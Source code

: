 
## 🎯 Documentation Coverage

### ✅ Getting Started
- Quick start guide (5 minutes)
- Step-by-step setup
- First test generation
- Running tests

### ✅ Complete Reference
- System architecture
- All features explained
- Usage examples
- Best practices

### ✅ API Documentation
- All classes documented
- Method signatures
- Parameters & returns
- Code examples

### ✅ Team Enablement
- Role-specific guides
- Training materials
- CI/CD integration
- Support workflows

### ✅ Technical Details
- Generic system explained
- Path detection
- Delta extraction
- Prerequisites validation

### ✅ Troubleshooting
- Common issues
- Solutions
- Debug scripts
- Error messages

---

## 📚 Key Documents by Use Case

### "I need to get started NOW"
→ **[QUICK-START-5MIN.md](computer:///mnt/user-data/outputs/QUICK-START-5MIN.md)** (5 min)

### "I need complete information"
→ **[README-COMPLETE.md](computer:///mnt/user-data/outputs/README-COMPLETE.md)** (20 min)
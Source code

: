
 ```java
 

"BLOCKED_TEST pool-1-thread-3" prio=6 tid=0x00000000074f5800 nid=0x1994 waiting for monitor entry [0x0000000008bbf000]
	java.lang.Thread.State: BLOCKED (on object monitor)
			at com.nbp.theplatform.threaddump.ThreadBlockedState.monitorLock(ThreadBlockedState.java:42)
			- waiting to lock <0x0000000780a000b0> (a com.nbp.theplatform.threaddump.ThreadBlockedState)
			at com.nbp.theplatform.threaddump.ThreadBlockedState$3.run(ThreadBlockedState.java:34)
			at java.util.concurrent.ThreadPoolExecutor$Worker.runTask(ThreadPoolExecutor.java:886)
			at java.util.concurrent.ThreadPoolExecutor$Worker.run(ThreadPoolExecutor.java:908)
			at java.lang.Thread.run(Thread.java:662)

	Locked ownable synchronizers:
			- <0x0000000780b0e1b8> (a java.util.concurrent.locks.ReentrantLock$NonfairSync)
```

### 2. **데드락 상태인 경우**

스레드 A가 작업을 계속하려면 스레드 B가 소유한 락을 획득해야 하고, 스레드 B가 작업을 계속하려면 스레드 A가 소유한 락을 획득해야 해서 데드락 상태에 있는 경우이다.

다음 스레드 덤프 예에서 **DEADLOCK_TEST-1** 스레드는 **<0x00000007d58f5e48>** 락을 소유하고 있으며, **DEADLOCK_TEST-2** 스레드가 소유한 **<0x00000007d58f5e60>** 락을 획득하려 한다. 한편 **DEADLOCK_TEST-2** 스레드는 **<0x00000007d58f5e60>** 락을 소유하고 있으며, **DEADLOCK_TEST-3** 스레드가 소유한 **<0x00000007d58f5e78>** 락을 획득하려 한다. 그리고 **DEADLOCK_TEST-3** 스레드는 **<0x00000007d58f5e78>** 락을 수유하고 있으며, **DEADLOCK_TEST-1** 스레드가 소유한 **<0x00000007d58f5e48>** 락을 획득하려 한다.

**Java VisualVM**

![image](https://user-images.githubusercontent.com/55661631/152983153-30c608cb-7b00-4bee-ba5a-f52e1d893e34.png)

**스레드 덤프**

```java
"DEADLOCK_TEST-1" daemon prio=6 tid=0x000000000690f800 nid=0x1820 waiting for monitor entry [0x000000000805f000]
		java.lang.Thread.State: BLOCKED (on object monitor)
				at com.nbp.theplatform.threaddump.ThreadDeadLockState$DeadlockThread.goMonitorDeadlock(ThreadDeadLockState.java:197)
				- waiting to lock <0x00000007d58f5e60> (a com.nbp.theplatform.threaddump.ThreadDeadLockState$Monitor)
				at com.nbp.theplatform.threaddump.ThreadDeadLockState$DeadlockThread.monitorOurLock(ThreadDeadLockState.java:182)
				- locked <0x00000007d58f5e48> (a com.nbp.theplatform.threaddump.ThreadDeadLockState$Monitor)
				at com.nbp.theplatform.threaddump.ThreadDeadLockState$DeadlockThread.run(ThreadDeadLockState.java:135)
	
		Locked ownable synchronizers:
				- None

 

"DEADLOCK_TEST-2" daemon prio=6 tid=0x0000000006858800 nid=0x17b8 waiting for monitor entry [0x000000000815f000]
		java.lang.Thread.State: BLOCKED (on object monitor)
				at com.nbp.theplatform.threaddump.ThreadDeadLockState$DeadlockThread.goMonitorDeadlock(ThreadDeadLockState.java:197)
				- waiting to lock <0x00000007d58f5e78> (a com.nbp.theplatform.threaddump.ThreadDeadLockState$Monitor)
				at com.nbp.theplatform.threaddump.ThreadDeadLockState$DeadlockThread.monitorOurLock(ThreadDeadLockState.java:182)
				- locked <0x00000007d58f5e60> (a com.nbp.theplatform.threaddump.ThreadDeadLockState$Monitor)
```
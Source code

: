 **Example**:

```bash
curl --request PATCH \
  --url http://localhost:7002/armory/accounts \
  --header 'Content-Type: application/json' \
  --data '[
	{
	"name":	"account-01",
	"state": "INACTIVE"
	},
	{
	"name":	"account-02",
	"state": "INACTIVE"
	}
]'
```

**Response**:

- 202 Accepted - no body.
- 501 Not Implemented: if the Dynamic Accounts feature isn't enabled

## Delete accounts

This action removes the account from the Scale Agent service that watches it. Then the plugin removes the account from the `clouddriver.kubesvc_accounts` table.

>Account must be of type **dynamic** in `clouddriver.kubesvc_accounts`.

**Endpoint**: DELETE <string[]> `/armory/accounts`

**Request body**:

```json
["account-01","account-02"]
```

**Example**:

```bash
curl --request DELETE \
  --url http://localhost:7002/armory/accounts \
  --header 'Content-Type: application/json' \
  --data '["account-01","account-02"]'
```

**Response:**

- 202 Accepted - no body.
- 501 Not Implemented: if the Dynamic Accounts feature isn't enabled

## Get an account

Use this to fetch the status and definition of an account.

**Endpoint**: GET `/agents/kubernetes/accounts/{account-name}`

Work task
All of the entries above need to be set down again exactly.

Solution for this exercise
Source code

: 
## 🎯 Documentation Coverage

### ✅ Getting Started
- Quick start guide (5 minutes)
- Step-by-step setup
- First test generation
- Running tests

### ✅ Complete Reference
- System architecture
- All features explained
- Usage examples
- Best practices

### ✅ API Documentation
- All classes documented
- Method signatures
- Parameters & returns
- Code examples

### ✅ Team Enablement
- Role-specific guides
- Training materials
- CI/CD integration
- Support workflows

### ✅ Technical Details
- Generic system explained
- Path detection
- Delta extraction
- Prerequisites validation

### ✅ Troubleshooting
- Common issues
- Solutions
- Debug scripts
- Error messages

---

## 📚 Key Documents by Use Case

### "I need to get started NOW"
→ **[QUICK-START-5MIN.md](computer:///mnt/user-data/outputs/QUICK-START-5MIN.md)** (5 min)

### "I need complete information"
→ **[README-COMPLETE.md](computer:///mnt/user-data/outputs/README-COMPLETE.md)** (20 min)
Source code

:
 ```java
 

"BLOCKED_TEST pool-1-thread-3" prio=6 tid=0x00000000074f5800 nid=0x1994 waiting for monitor entry [0x0000000008bbf000]
	java.lang.Thread.State: BLOCKED (on object monitor)
			at com.nbp.theplatform.threaddump.ThreadBlockedState.monitorLock(ThreadBlockedState.java:42)
			- waiting to lock <0x0000000780a000b0> (a com.nbp.theplatform.threaddump.ThreadBlockedState)
			at com.nbp.theplatform.threaddump.ThreadBlockedState$3.run(ThreadBlockedState.java:34)
			at java.util.concurrent.ThreadPoolExecutor$Worker.runTask(ThreadPoolExecutor.java:886)
			at java.util.concurrent.ThreadPoolExecutor$Worker.run(ThreadPoolExecutor.java:908)
			at java.lang.Thread.run(Thread.java:662)

	Locked ownable synchronizers:
			- <0x0000000780b0e1b8> (a java.util.concurrent.locks.ReentrantLock$NonfairSync)
```

### 2. **데드락 상태인 경우**

스레드 A가 작업을 계속하려면 스레드 B가 소유한 락을 획득해야 하고, 스레드 B가 작업을 계속하려면 스레드 A가 소유한 락을 획득해야 해서 데드락 상태에 있는 경우이다.

다음 스레드 덤프 예에서 **DEADLOCK_TEST-1** 스레드는 **<0x00000007d58f5e48>** 락을 소유하고 있으며, **DEADLOCK_TEST-2** 스레드가 소유한 **<0x00000007d58f5e60>** 락을 획득하려 한다. 한편 **DEADLOCK_TEST-2** 스레드는 **<0x00000007d58f5e60>** 락을 소유하고 있으며, **DEADLOCK_TEST-3** 스레드가 소유한 **<0x00000007d58f5e78>** 락을 획득하려 한다. 그리고 **DEADLOCK_TEST-3** 스레드는 **<0x00000007d58f5e78>** 락을 수유하고 있으며, **DEADLOCK_TEST-1** 스레드가 소유한 **<0x00000007d58f5e48>** 락을 획득하려 한다.

**Java VisualVM**

![image](https://user-images.githubusercontent.com/55661631/152983153-30c608cb-7b00-4bee-ba5a-f52e1d893e34.png)

**스레드 덤프**

```java
"DEADLOCK_TEST-1" daemon prio=6 tid=0x000000000690f800 nid=0x1820 waiting for monitor entry [0x000000000805f000]
		java.lang.Thread.State: BLOCKED (on object monitor)
				at com.nbp.theplatform.threaddump.ThreadDeadLockState$DeadlockThread.goMonitorDeadlock(ThreadDeadLockState.java:197)
				- waiting to lock <0x00000007d58f5e60> (a com.nbp.theplatform.threaddump.ThreadDeadLockState$Monitor)
				at com.nbp.theplatform.threaddump.ThreadDeadLockState$DeadlockThread.monitorOurLock(ThreadDeadLockState.java:182)
				- locked <0x00000007d58f5e48> (a com.nbp.theplatform.threaddump.ThreadDeadLockState$Monitor)
				at com.nbp.theplatform.threaddump.ThreadDeadLockState$DeadlockThread.run(ThreadDeadLockState.java:135)
	
		Locked ownable synchronizers:
				- None

 

"DEADLOCK_TEST-2" daemon prio=6 tid=0x0000000006858800 nid=0x17b8 waiting for monitor entry [0x000000000815f000]
		java.lang.Thread.State: BLOCKED (on object monitor)
				at com.nbp.theplatform.threaddump.ThreadDeadLockState$DeadlockThread.goMonitorDeadlock(ThreadDeadLockState.java:197)
				- waiting to lock <0x00000007d58f5e78> (a com.nbp.theplatform.threaddump.ThreadDeadLockState$Monitor)
				at com.nbp.theplatform.threaddump.ThreadDeadLockState$DeadlockThread.monitorOurLock(ThreadDeadLockState.java:182)
				- locked <0x00000007d58f5e60> (a com.nbp.theplatform.threaddump.ThreadDeadLockState$Monitor)
```
Source code

: **Example**:

```bash
curl --request PATCH \
  --url http://localhost:7002/armory/accounts \
  --header 'Content-Type: application/json' \
  --data '[
	{
	"name":	"account-01",
	"state": "INACTIVE"
	},
	{
	"name":	"account-02",
	"state": "INACTIVE"
	}
]'
```

**Response**:

- 202 Accepted - no body.
- 501 Not Implemented: if the Dynamic Accounts feature isn't enabled

## Delete accounts

This action removes the account from the Scale Agent service that watches it. Then the plugin removes the account from the `clouddriver.kubesvc_accounts` table.

>Account must be of type **dynamic** in `clouddriver.kubesvc_accounts`.

**Endpoint**: DELETE <string[]> `/armory/accounts`

**Request body**:

```json
["account-01","account-02"]
```

**Example**:

```bash
curl --request DELETE \
  --url http://localhost:7002/armory/accounts \
  --header 'Content-Type: application/json' \
  --data '["account-01","account-02"]'
```

**Response:**

- 202 Accepted - no body.
- 501 Not Implemented: if the Dynamic Accounts feature isn't enabled

## Get an account

Use this to fetch the status and definition of an account.

**Endpoint**: GET `/agents/kubernetes/accounts/{account-name}`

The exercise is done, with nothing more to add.